1515 offers traditional entrées, “small plates” and flatbread pizzas.  Micky and Linda ordered the pasta Jambalaya, a non-traditional Jambalaya made with penne pasta instead of rice and no sausage or ham.  Gail and I both ordered a supposedly “small plate” of chicken enchilada–which turned out to be a 7″  frying pan full of good food, not overly Mexican but good, and decidedly enough for dinner all by itself.  I also had a small plate of gnocchi in pesto (eliciting considerably table discussion of how best to pronounce “gnocchi”.  My Italian heritage apparently counts for nothing with that crowd.)  It’s true I’d eat wet newspapers with pesto on them, but this was the best dish of the meal.  Getting gnocchi right is an art, and the chef has clearly mastered it.

The service was top notch, but with only 4 diners in the joint you’d expect that.

We liked the place.  We will go back.  Why there was nobody else there is a mystery, because they should have a full house.

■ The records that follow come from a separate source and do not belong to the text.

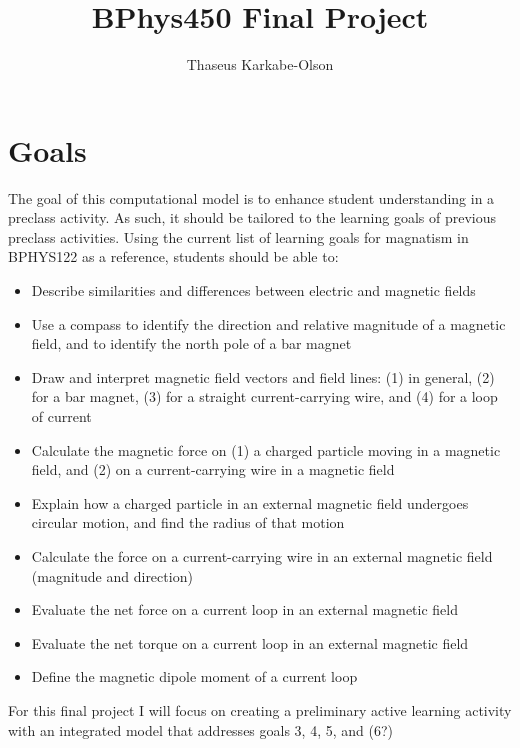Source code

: \documentclass[11pt]{article}
\title{BPhys450 Final Project}
\author{Thaseus Karkabe-Olson}
\date{}
\begin{document}
	\maketitle

    \raggedright

    \section*{Goals}

        The goal of this computational model is to enhance student understanding in a preclass activity. As such, it should be tailored to the learning goals of previous preclass activities. Using the current list of learning goals for magnatism in BPHYS122 as a reference, students should be able to:

        \begin{itemize}

            \item Describe similarities and differences between electric and magnetic fields
            \item Use a compass to identify the direction and relative magnitude of a magnetic field, and to identify the north pole of a bar magnet
            \item Draw and interpret magnetic field vectors and field lines: (1) in general, (2) for a bar magnet, (3) for a straight current-carrying wire, and (4) for a loop of current
            \item Calculate the magnetic force on (1) a charged particle moving in a magnetic field, and (2) on a current-carrying wire in a magnetic field
            \item Explain how a charged particle in an external magnetic field undergoes circular motion, and find the radius of that motion
            \item Calculate the force on a current-carrying wire in an external magnetic field (magnitude and direction)
            \item Evaluate the net force on a current loop in an external magnetic field
            \item Evaluate the net torque on a current loop in an external magnetic field
            \item Define the magnetic dipole moment of a current loop

        \end{itemize}

        For this final project I will focus on creating a preliminary active learning activity with an integrated model that addresses goals 3, 4, 5, and (6?)
\end{document}
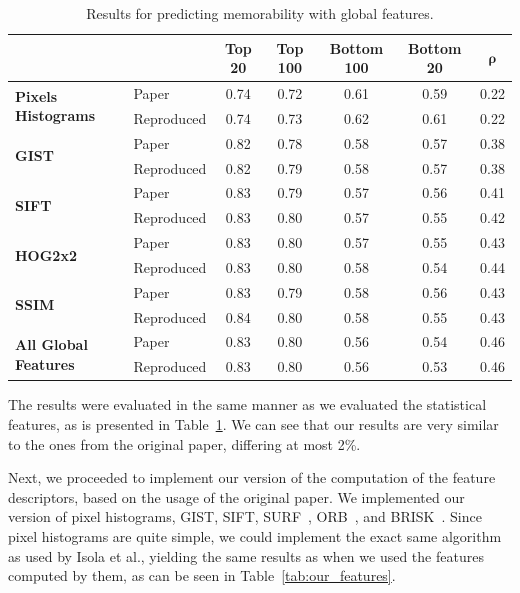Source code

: \documentclass[10pt,twocolumn,letterpaper]{article}
\begin{document}
\begingroup
\setlength{\tabcolsep}{5pt}
\renewcommand{\arraystretch}{1.5}
\begin{table}[ht]
    \centering
    \begin{tabular}{|l||l|c|c|c|c|c|} \hline
         & & \textbf{Top 20} & \textbf{Top 100} & \textbf{Bottom 100} & \textbf{Bottom 20} & $\bm{\rho}$\\ \hline \hline
        \multirow{2}{*}{\textbf{Pixels Histograms}} & Paper & 0.74 & 0.72 & 0.61 & 0.59 & 0.22\\ \cline{2-7}
         & Reproduced & 0.74 & 0.73 & 0.62 & 0.61 & 0.22\\ \hline \hline
        \multirow{2}{*}{\textbf{GIST}} & Paper & 0.82 & 0.78 & 0.58 & 0.57 & 0.38\\ \cline{2-7}
         & Reproduced & 0.82 & 0.79 & 0.58 & 0.57 & 0.38\\ \hline \hline
        \multirow{2}{*}{\textbf{SIFT}} & Paper & 0.83 & 0.79 & 0.57 & 0.56 & 0.41\\ \cline{2-7}
         & Reproduced & 0.83 & 0.80 & 0.57 & 0.55 & 0.42\\ \hline \hline
        \multirow{2}{*}{\textbf{HOG2x2}} & Paper & 0.83 & 0.80 & 0.57 & 0.55 & 0.43\\ \cline{2-7}
         & Reproduced & 0.83 & 0.80 & 0.58 & 0.54 & 0.44\\ \hline \hline
        \multirow{2}{*}{\textbf{SSIM}} & Paper & 0.83 & 0.79 & 0.58 & 0.56 & 0.43\\ \cline{2-7}
         & Reproduced & 0.84 & 0.80 & 0.58 & 0.55 & 0.43\\ \hline \hline
        \multirow{2}{*}{\textbf{All Global Features}} & Paper & 0.83 & 0.80 & 0.56 & 0.54 & 0.46\\ \cline{2-7}
         & Reproduced & 0.83 & 0.80 & 0.56 & 0.53 & 0.46\\ \hline
    \end{tabular}
    \caption{Results for predicting memorability with global features.}
    \label{tab:global_features}
\end{table}
\endgroup

The results were evaluated in the same manner as we evaluated the statistical features, as is presented in Table~\ref{tab:global_features}. We can see that our results are very similar to the ones from the original paper, differing at most 2\%.

Next, we proceeded to implement our version of the computation of the feature descriptors, based on the usage of the original paper. We implemented our version of pixel histograms, GIST, SIFT, SURF~\cite{surf}, ORB~\cite{orb}, and BRISK~\cite{brisk}. Since pixel histograms are quite simple, we could implement the exact same algorithm as used by Isola et al., yielding the same results as when we used the features computed by them, as can be seen in Table~\ref{tab:our_features}.
\end{document}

1515 Restaurant and Lounge

1515 N. Main St., Walnut Creek

Me gusta mucho Penelope Cruz

La senorita Cruz es muy bonita

Penelope Cruz is hot.  And she can act.  In two languages, no less.  I’d watch her reading the Madrid phone book.

Considerably better, though, is her new movie Broken Embraces (Los abrazo rotos).  Written and directed by legendary Spanish director Pedro Almodóvar, this stylish melodrama is more entertaining than deep and meaningful, yet thoroughly entertains for its entire 2:05 run time.

Cruz plays a beautiful aspiring actress, loved by two men and in love with one of them.  The story plays out over 14 years, flitting back and forth in time as the plot unfolds.

The male lead, Lluís Homar, bears a disconcerting resemblance to Kelsey Grammer but is a much better actor. Forced to do his job without an actor’s most important tool, his eyes (because his character is blind for much of the film) Homar expertly uses his voice, expression and body language to convey the depths of his emotions.

After 31 films, Almodóvar is almost a genre in himself.  This film sometimes has the look of a 1960’s spoof, sometimes a noirish thriller.  You will often know where the plot is going, and still be surprised when it gets there.  It’s definitely worth seeing.